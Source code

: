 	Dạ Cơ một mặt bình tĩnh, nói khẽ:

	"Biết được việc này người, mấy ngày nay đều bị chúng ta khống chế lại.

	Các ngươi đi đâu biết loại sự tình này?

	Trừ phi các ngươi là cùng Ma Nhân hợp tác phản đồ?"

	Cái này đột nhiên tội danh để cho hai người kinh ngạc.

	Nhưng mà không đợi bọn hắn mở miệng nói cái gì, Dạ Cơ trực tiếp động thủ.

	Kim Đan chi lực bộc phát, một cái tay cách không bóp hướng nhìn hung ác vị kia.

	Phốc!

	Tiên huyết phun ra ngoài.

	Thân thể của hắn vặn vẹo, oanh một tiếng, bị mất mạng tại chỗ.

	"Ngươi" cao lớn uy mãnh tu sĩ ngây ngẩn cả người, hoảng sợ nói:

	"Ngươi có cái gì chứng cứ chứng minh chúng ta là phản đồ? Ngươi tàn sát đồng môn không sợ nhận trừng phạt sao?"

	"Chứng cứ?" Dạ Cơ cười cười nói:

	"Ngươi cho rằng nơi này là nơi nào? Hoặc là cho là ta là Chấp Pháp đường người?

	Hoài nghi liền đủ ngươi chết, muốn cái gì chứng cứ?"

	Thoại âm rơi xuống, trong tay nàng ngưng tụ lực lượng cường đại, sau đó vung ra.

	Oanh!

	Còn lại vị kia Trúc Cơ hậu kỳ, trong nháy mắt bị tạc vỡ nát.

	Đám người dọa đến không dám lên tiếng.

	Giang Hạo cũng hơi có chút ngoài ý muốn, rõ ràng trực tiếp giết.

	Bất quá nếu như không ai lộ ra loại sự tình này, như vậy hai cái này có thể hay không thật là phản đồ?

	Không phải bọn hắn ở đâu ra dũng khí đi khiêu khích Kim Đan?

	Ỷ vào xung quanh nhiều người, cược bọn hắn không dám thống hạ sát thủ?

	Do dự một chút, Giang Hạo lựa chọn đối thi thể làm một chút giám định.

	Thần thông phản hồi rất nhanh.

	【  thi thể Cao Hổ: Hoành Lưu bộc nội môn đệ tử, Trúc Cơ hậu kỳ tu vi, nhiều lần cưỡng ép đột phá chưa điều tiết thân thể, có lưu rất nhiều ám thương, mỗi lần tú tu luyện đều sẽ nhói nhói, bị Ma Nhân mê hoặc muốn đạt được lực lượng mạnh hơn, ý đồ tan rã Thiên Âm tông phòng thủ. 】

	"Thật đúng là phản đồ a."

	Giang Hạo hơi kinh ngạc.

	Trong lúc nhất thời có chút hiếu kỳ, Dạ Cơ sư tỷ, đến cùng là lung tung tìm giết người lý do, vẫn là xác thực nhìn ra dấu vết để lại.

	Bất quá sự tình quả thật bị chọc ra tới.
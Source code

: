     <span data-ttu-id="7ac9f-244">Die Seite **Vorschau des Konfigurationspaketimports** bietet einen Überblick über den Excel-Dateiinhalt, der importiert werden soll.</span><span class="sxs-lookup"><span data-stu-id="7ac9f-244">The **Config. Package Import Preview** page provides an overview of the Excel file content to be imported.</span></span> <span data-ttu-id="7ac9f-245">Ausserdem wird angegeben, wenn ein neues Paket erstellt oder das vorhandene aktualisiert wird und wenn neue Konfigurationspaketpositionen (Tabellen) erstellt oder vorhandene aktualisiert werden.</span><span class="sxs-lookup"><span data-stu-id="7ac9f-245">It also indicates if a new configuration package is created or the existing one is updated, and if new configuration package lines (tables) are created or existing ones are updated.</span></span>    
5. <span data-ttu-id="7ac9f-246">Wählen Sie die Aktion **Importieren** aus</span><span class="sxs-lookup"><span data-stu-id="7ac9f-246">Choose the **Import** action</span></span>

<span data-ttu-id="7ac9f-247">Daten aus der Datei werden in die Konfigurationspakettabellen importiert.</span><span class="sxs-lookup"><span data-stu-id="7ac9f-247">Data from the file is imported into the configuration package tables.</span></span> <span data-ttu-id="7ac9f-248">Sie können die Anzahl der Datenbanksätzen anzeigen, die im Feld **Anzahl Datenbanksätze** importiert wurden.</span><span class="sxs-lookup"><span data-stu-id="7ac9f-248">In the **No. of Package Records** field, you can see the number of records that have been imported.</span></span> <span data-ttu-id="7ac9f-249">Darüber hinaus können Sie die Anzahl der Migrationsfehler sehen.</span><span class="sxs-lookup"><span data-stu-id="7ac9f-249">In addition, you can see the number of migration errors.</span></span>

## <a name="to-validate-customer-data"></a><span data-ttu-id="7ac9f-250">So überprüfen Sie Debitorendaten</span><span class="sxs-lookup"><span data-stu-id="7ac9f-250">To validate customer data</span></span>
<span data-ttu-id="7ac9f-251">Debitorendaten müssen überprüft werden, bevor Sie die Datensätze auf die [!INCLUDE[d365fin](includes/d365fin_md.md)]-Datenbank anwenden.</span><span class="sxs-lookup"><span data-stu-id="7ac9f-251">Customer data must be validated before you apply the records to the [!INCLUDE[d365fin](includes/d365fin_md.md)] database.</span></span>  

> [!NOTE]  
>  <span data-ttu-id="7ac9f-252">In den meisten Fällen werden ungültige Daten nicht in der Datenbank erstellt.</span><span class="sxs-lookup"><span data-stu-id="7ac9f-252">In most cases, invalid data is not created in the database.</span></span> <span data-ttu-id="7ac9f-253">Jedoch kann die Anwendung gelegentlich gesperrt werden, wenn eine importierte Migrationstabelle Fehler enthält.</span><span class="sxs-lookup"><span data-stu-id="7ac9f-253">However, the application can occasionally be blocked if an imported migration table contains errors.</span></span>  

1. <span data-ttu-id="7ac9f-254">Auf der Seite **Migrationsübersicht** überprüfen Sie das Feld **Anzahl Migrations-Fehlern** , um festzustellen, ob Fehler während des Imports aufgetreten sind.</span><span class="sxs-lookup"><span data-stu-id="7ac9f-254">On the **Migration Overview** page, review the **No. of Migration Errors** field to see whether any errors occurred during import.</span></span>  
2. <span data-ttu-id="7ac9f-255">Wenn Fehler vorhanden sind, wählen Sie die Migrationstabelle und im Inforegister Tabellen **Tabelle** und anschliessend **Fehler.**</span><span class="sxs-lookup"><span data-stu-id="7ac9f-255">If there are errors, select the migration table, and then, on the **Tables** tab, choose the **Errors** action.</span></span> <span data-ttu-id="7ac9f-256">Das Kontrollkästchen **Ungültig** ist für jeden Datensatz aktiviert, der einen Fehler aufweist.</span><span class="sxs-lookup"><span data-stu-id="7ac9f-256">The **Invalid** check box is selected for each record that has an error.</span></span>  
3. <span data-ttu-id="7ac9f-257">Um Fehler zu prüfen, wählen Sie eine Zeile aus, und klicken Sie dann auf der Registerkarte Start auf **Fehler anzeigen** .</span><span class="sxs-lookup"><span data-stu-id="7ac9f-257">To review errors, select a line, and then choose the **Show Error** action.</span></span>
━━━━━━━━━━
__WHAT THE TASK REQUIRES__. Give each entry again, spelled exactly as shown.

__REPLY__.
Source code

: 	Dạ Cơ một mặt bình tĩnh, nói khẽ:

	"Biết được việc này người, mấy ngày nay đều bị chúng ta khống chế lại.

	Các ngươi đi đâu biết loại sự tình này?

	Trừ phi các ngươi là cùng Ma Nhân hợp tác phản đồ?"

	Cái này đột nhiên tội danh để cho hai người kinh ngạc.

	Nhưng mà không đợi bọn hắn mở miệng nói cái gì, Dạ Cơ trực tiếp động thủ.

	Kim Đan chi lực bộc phát, một cái tay cách không bóp hướng nhìn hung ác vị kia.

	Phốc!

	Tiên huyết phun ra ngoài.

	Thân thể của hắn vặn vẹo, oanh một tiếng, bị mất mạng tại chỗ.

	"Ngươi" cao lớn uy mãnh tu sĩ ngây ngẩn cả người, hoảng sợ nói:

	"Ngươi có cái gì chứng cứ chứng minh chúng ta là phản đồ? Ngươi tàn sát đồng môn không sợ nhận trừng phạt sao?"

	"Chứng cứ?" Dạ Cơ cười cười nói:

	"Ngươi cho rằng nơi này là nơi nào? Hoặc là cho là ta là Chấp Pháp đường người?

	Hoài nghi liền đủ ngươi chết, muốn cái gì chứng cứ?"

	Thoại âm rơi xuống, trong tay nàng ngưng tụ lực lượng cường đại, sau đó vung ra.

	Oanh!

	Còn lại vị kia Trúc Cơ hậu kỳ, trong nháy mắt bị tạc vỡ nát.

	Đám người dọa đến không dám lên tiếng.

	Giang Hạo cũng hơi có chút ngoài ý muốn, rõ ràng trực tiếp giết.

	Bất quá nếu như không ai lộ ra loại sự tình này, như vậy hai cái này có thể hay không thật là phản đồ?

	Không phải bọn hắn ở đâu ra dũng khí đi khiêu khích Kim Đan?

	Ỷ vào xung quanh nhiều người, cược bọn hắn không dám thống hạ sát thủ?

	Do dự một chút, Giang Hạo lựa chọn đối thi thể làm một chút giám định.

	Thần thông phản hồi rất nhanh.

	【  thi thể Cao Hổ: Hoành Lưu bộc nội môn đệ tử, Trúc Cơ hậu kỳ tu vi, nhiều lần cưỡng ép đột phá chưa điều tiết thân thể, có lưu rất nhiều ám thương, mỗi lần tú tu luyện đều sẽ nhói nhói, bị Ma Nhân mê hoặc muốn đạt được lực lượng mạnh hơn, ý đồ tan rã Thiên Âm tông phòng thủ. 】

	"Thật đúng là phản đồ a."

	Giang Hạo hơi kinh ngạc.

	Trong lúc nhất thời có chút hiếu kỳ, Dạ Cơ sư tỷ, đến cùng là lung tung tìm giết người lý do, vẫn là xác thực nhìn ra dấu vết để lại.

	Bất quá sự tình quả thật bị chọc ra tới.
Source code

:     <span data-ttu-id="7ac9f-244">Die Seite **Vorschau des Konfigurationspaketimports** bietet einen Überblick über den Excel-Dateiinhalt, der importiert werden soll.</span><span class="sxs-lookup"><span data-stu-id="7ac9f-244">The **Config. Package Import Preview** page provides an overview of the Excel file content to be imported.</span></span> <span data-ttu-id="7ac9f-245">Ausserdem wird angegeben, wenn ein neues Paket erstellt oder das vorhandene aktualisiert wird und wenn neue Konfigurationspaketpositionen (Tabellen) erstellt oder vorhandene aktualisiert werden.</span><span class="sxs-lookup"><span data-stu-id="7ac9f-245">It also indicates if a new configuration package is created or the existing one is updated, and if new configuration package lines (tables) are created or existing ones are updated.</span></span>    
5. <span data-ttu-id="7ac9f-246">Wählen Sie die Aktion **Importieren** aus</span><span class="sxs-lookup"><span data-stu-id="7ac9f-246">Choose the **Import** action</span></span>

<span data-ttu-id="7ac9f-247">Daten aus der Datei werden in die Konfigurationspakettabellen importiert.</span><span class="sxs-lookup"><span data-stu-id="7ac9f-247">Data from the file is imported into the configuration package tables.</span></span> <span data-ttu-id="7ac9f-248">Sie können die Anzahl der Datenbanksätzen anzeigen, die im Feld **Anzahl Datenbanksätze** importiert wurden.</span><span class="sxs-lookup"><span data-stu-id="7ac9f-248">In the **No. of Package Records** field, you can see the number of records that have been imported.</span></span> <span data-ttu-id="7ac9f-249">Darüber hinaus können Sie die Anzahl der Migrationsfehler sehen.</span><span class="sxs-lookup"><span data-stu-id="7ac9f-249">In addition, you can see the number of migration errors.</span></span>

## <a name="to-validate-customer-data"></a><span data-ttu-id="7ac9f-250">So überprüfen Sie Debitorendaten</span><span class="sxs-lookup"><span data-stu-id="7ac9f-250">To validate customer data</span></span>
<span data-ttu-id="7ac9f-251">Debitorendaten müssen überprüft werden, bevor Sie die Datensätze auf die [!INCLUDE[d365fin](includes/d365fin_md.md)]-Datenbank anwenden.</span><span class="sxs-lookup"><span data-stu-id="7ac9f-251">Customer data must be validated before you apply the records to the [!INCLUDE[d365fin](includes/d365fin_md.md)] database.</span></span>  

> [!NOTE]  
>  <span data-ttu-id="7ac9f-252">In den meisten Fällen werden ungültige Daten nicht in der Datenbank erstellt.</span><span class="sxs-lookup"><span data-stu-id="7ac9f-252">In most cases, invalid data is not created in the database.</span></span> <span data-ttu-id="7ac9f-253">Jedoch kann die Anwendung gelegentlich gesperrt werden, wenn eine importierte Migrationstabelle Fehler enthält.</span><span class="sxs-lookup"><span data-stu-id="7ac9f-253">However, the application can occasionally be blocked if an imported migration table contains errors.</span></span>  

1. <span data-ttu-id="7ac9f-254">Auf der Seite **Migrationsübersicht** überprüfen Sie das Feld **Anzahl Migrations-Fehlern** , um festzustellen, ob Fehler während des Imports aufgetreten sind.</span><span class="sxs-lookup"><span data-stu-id="7ac9f-254">On the **Migration Overview** page, review the **No. of Migration Errors** field to see whether any errors occurred during import.</span></span>  
2. <span data-ttu-id="7ac9f-255">Wenn Fehler vorhanden sind, wählen Sie die Migrationstabelle und im Inforegister Tabellen **Tabelle** und anschliessend **Fehler.**</span><span class="sxs-lookup"><span data-stu-id="7ac9f-255">If there are errors, select the migration table, and then, on the **Tables** tab, choose the **Errors** action.</span></span> <span data-ttu-id="7ac9f-256">Das Kontrollkästchen **Ungültig** ist für jeden Datensatz aktiviert, der einen Fehler aufweist.</span><span class="sxs-lookup"><span data-stu-id="7ac9f-256">The **Invalid** check box is selected for each record that has an error.</span></span>  
3. <span data-ttu-id="7ac9f-257">Um Fehler zu prüfen, wählen Sie eine Zeile aus, und klicken Sie dann auf der Registerkarte Start auf **Fehler anzeigen** .</span><span class="sxs-lookup"><span data-stu-id="7ac9f-257">To review errors, select a line, and then choose the **Show Error** action.</span></span>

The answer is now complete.